■ ASSIGNMENT ■
From the records below, extract only the lines running from the line with "## ⏱️ Pomodoro Breakdown" to the line with "A less productive", both lines included, reproducing them exactly.

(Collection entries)
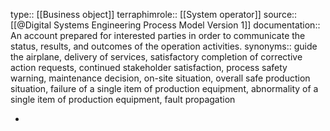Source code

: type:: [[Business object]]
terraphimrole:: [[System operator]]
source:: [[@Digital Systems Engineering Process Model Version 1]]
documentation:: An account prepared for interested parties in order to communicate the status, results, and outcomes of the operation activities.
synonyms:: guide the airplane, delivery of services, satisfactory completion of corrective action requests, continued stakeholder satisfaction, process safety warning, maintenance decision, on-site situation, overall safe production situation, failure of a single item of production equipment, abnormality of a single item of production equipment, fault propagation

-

...

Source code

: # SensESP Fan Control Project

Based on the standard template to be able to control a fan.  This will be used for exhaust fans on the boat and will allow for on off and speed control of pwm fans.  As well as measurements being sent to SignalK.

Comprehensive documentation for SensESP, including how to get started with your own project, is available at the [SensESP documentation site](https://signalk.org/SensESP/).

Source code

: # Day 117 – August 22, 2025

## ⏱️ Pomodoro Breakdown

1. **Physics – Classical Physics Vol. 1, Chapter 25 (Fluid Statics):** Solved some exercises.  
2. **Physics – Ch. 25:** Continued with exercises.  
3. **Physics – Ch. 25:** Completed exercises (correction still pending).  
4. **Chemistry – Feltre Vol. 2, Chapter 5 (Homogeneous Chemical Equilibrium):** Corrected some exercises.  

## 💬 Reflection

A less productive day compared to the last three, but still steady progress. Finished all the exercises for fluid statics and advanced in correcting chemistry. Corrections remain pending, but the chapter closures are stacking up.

---

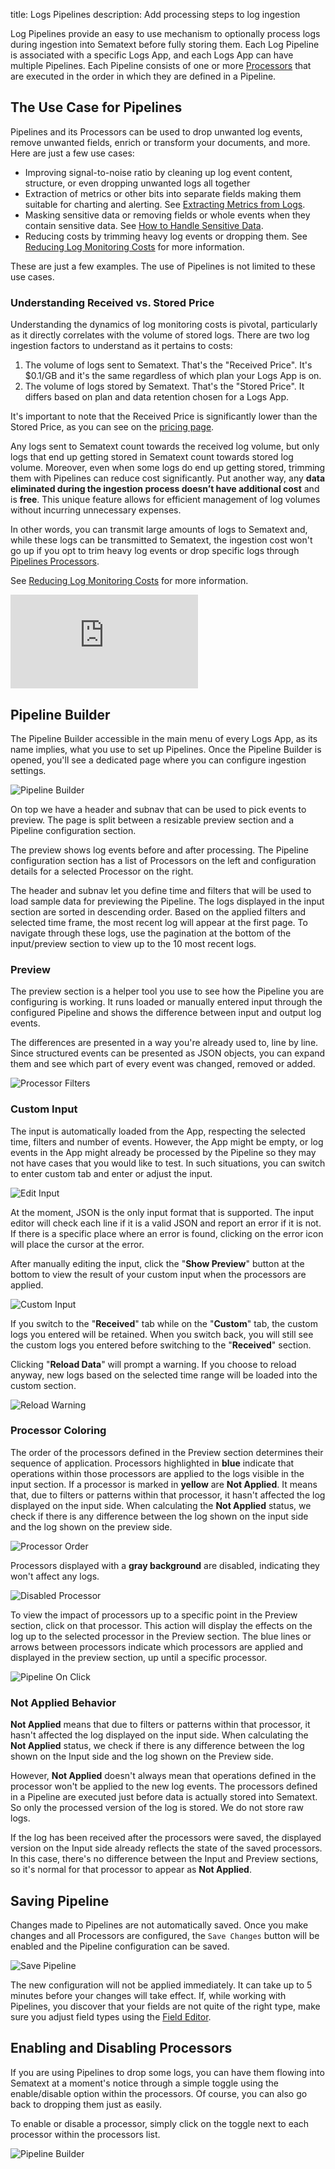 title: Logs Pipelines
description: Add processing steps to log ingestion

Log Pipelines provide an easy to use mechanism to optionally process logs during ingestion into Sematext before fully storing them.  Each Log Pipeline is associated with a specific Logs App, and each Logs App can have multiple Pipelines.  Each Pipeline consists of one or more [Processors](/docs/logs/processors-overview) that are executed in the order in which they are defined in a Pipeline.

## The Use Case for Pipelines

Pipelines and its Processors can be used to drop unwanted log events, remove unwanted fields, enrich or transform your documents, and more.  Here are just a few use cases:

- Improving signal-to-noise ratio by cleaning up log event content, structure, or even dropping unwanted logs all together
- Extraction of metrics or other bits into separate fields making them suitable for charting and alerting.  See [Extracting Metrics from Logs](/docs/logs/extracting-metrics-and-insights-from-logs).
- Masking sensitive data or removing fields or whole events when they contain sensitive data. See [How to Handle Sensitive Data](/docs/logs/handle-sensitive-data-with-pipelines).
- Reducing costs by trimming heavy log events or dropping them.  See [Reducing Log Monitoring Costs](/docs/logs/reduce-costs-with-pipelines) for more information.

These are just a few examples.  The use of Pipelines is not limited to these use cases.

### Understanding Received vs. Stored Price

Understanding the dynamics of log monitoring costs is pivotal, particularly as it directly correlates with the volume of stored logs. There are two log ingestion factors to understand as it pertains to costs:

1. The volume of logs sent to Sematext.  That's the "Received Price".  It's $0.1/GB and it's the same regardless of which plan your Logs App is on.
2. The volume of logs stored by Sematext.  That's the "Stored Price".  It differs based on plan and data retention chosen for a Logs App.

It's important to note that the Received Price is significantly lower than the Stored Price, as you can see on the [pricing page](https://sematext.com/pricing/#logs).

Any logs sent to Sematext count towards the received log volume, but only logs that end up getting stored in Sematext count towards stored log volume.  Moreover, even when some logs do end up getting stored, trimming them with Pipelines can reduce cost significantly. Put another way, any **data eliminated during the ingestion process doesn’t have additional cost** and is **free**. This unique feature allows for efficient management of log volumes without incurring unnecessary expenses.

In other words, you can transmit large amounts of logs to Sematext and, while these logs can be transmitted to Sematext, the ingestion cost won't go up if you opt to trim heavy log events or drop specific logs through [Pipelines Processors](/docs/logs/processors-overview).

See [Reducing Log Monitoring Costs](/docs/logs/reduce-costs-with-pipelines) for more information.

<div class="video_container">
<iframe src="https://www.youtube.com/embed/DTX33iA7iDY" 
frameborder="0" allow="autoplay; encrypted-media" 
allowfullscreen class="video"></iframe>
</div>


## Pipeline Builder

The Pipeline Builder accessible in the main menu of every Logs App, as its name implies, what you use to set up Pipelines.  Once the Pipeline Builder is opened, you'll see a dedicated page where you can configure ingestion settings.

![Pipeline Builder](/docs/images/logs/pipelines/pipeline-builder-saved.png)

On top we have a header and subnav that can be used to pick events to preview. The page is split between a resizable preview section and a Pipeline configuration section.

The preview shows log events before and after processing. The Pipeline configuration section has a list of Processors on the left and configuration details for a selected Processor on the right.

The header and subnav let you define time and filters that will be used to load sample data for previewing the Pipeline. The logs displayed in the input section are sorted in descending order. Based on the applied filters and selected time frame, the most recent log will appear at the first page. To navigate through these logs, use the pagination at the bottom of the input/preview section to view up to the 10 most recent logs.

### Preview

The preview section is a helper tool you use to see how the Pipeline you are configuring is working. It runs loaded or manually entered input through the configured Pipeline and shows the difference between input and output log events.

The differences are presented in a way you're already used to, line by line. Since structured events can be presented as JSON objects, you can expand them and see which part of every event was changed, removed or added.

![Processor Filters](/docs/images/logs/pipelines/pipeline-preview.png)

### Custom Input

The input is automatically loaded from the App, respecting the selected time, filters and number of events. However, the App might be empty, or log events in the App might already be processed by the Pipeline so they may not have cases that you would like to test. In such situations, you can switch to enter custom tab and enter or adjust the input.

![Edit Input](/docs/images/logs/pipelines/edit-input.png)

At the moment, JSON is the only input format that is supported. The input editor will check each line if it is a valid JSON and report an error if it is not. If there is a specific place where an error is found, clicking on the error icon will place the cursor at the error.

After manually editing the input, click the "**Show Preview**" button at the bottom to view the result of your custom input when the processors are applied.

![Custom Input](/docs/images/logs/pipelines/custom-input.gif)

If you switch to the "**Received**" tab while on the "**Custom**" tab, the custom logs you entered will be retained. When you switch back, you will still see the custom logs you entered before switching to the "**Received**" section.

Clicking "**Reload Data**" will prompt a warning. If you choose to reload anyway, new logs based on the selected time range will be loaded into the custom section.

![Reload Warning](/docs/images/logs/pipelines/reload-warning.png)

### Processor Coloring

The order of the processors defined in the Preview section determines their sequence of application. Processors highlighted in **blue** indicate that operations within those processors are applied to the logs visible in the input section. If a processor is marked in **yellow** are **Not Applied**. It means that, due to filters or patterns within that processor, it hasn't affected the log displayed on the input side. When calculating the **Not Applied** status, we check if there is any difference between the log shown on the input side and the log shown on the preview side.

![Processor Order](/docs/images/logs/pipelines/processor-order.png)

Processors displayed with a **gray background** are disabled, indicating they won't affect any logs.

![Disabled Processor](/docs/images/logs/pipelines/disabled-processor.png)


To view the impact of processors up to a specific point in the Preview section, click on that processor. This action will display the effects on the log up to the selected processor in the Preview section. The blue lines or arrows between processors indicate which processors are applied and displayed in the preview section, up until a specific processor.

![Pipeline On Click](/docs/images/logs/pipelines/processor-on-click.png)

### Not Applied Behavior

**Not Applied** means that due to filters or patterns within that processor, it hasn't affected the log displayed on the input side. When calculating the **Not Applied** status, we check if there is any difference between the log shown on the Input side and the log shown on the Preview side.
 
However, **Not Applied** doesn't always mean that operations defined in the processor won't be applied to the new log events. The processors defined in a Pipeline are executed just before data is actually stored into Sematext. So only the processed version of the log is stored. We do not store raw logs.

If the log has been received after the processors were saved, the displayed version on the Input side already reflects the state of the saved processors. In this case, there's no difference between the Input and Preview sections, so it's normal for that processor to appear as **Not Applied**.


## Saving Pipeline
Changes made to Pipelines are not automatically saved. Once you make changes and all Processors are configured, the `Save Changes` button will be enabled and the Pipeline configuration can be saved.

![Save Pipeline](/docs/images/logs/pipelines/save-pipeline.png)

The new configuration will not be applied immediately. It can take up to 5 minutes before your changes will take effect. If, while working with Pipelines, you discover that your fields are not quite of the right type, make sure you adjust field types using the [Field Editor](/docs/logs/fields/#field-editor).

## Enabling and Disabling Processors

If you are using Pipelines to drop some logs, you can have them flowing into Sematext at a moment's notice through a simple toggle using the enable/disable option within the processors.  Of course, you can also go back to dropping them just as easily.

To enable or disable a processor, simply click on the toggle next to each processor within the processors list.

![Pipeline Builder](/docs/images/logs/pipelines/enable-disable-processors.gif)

■ SOLUTION TO THE PROBLEM ■
## ⏱️ Pomodoro Breakdown

1. **Physics – Classical Physics Vol. 1, Chapter 25 (Fluid Statics):** Solved some exercises.  
2. **Physics – Ch. 25:** Continued with exercises.  
3. **Physics – Ch. 25:** Completed exercises (correction still pending).  
4. **Chemistry – Feltre Vol. 2, Chapter 5 (Homogeneous Chemical Equilibrium):** Corrected some exercises.  

## 💬 Reflection

A less productive day compared to the last three, but still steady progress. Finished all the exercises for fluid statics and advanced in correcting chemistry. Corrections remain pending, but the chapter closures are stacking up.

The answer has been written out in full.